Background information
- Born: Ljubljana, Slovenia
- Genres: Classical, chamber music
- Occupation: Violinist
- Instrument: Violin

= Lana Trotovšek =

Lana Trotovšek is a London-based Slovenian violinist. She is a soloist and chamber musician who has performed around the world. She plays on a violin made by Pietro Antonio dalla Costa from Treviso in 1750.

==Early life and education==
Lana Trotovšek was born to a family of musicians in Ljubljana, Slovenia, and started to play the violin when she was 4. At the age of 17, she was taken under the auspices of Ruggiero Ricci, who was her mentor for 18 months in Salzburg (Mozarteum). While discovered by Ricci, she was also studying at the Academy of Music of University of Ljubljana, where her professors included Volodja Balžalorsky and Primoz Novsak.

In London, she studied at Trinity College of Music with Vasko Vasilev, Boris Brovtsyn, Rivka Golani, and at the Royal College of Music with Itzhak Rashkovsky.

She has also been guided by Ivry Gitlis, Ida Haendel, Pierre Amoyal, György Pauk, Tasmin Little, Pavel Berman, Lev Guelbard, Rudolf Gahler, Igor Ozim, Bernard Greenhouse, and Menahem Pressler.

==Career==
She has made her debut with Valery Gergiev and Mariinsky Theatre Orchestra in 2012 with Violin Concerto No. 1 (Prokofiev) . She has performed in Konzerthaus, Vienna, Teatro la Fenice Venice, Concertgebouw Amsterdam, Muziekgebouw Eindhoven, Wigmore Hall London, St.
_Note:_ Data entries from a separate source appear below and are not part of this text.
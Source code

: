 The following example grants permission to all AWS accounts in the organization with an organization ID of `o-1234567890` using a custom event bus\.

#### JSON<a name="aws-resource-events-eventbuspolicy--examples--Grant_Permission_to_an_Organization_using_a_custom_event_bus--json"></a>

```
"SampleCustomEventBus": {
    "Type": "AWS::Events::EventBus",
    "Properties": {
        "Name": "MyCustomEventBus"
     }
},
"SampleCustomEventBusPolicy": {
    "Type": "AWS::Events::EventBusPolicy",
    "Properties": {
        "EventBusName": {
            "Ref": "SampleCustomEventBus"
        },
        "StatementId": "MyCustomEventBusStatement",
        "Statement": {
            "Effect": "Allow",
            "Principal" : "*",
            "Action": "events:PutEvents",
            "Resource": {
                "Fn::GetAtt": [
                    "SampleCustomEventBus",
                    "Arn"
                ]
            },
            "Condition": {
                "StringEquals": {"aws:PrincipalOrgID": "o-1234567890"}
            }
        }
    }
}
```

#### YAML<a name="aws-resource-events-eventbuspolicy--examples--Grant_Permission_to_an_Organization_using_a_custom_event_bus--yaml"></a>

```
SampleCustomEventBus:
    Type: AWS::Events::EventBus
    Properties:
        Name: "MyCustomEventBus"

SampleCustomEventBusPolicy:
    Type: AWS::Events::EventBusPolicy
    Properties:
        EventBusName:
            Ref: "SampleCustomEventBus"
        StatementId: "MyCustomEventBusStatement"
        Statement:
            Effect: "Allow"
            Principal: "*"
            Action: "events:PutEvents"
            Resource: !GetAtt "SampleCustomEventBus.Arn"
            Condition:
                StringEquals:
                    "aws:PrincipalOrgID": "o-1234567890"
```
John's Smiths Square London, London's Kings Place and elsewhere. In 2016 she debuted with London Symphony Orchestra and Gianandrea Noseda.

Her performances have been broadcast on BBC Radio 3, Arte TV (France), and RTV Slovenia. She has recorded for Signum, Champs Hill, Meridian Records, SOMM recordings, ZKP rtv Slovenia and Hedone records.
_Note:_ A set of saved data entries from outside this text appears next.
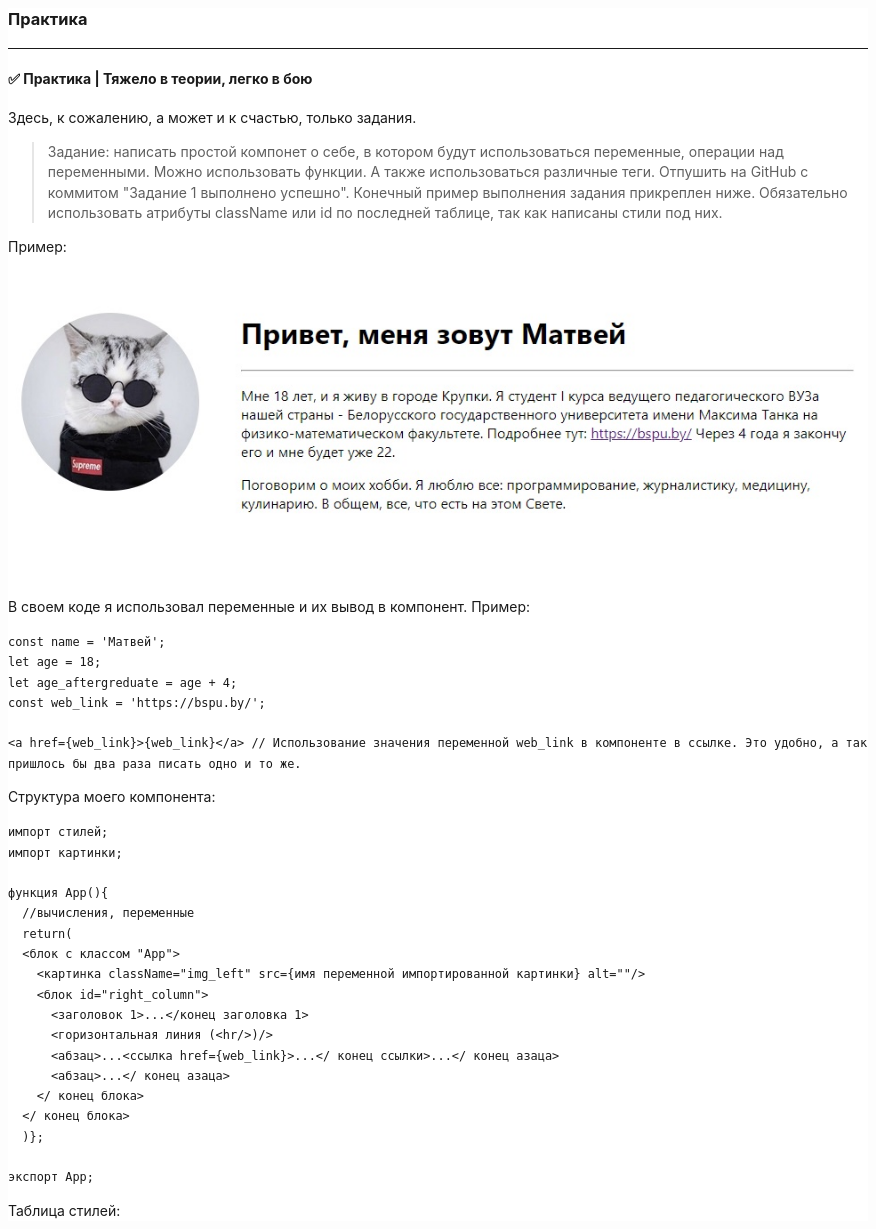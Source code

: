 ### Практика
---
#### :white_check_mark: Практика | Тяжело в теории, легко в бою

Здесь, к сожалению, а может и к счастью, только задания.

>Задание: написать простой компонет о себе, в котором будут использоваться переменные, операции над переменными. Можно использовать функции. А также использоваться различные теги. Отпушить на GitHub с коммитом "Задание 1 выполнено успешно". Конечный пример выполнения задания прикреплен ниже. Обязательно использовать атрибуты className или id по последней таблице, так как написаны стили под них.

Пример:

![Пример](./source/exaple_web1.jpg)

В своем коде я использовал переменные и их вывод в компонент. Пример:
```
const name = 'Матвей';
let age = 18;
let age_aftergreduate = age + 4;
const web_link = 'https://bspu.by/';
  
<a href={web_link}>{web_link}</a> // Использование значения переменной web_link в компоненте в ссылке. Это удобно, а так пришлось бы два раза писать одно и то же.
```

Структура моего компонента:
```
импорт стилей;
импорт картинки;

функция App(){
  //вычисления, переменные
  return(
  <блок с классом "App">
    <картинка className="img_left" src={имя переменной импортированной картинки} alt=""/>
    <блок id="right_column">
      <заголовок 1>...</конец заголовка 1>
      <горизонтальная линия (<hr/>)/>
      <абзац>...<ссылка href={web_link}>...</ конец ссылки>...</ конец азаца>
      <абзац>...</ конец азаца>
    </ конец блока>
  </ конец блока>
  )};
  
экспорт App;    
```
Таблица стилей:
Trotovsek has been featured artist at renowned international festivals including Rheingau Musik Festival, Aix-en-Provence Festival, Festival International de Santander, Emilia Romagna Festival, Ljubljana Festival, Dubrovnik Festival, Kissinger Sommer, St Magnus Festival, and Aldeburgh Festival.

She was the violinist of the Greenwich Trio, whose cellist was Stjepan Hauser (now member of the 2Cellos), while the pianist was Yoko Misumi.

From 2011 to 2013, Trotovsek was the leading violinist of the Badke Quartet, the winners of Melbourne International Chamber Music Competition.

==Awards==
Trotovsek is the recipient of numerous awards and prizes, both in her native country and the United Kingdom.
In 2009, she won the First Prize from the Trinity College of Music in a competition of 50 soloists, as well as the First Prize from the Beethoven Piano Society of Europe, together with a pianist Gayane Gasparyan.

She was awarded the New York Friends of TCM Prize and the Solo String Bach Competition. In 2008, she won the First Prize of "Dino Ciani" International Music Competition for Soloists in Italy. In her native Slovenia, she was awarded the highest award for arts of all universities in the country, the Prešeren Award.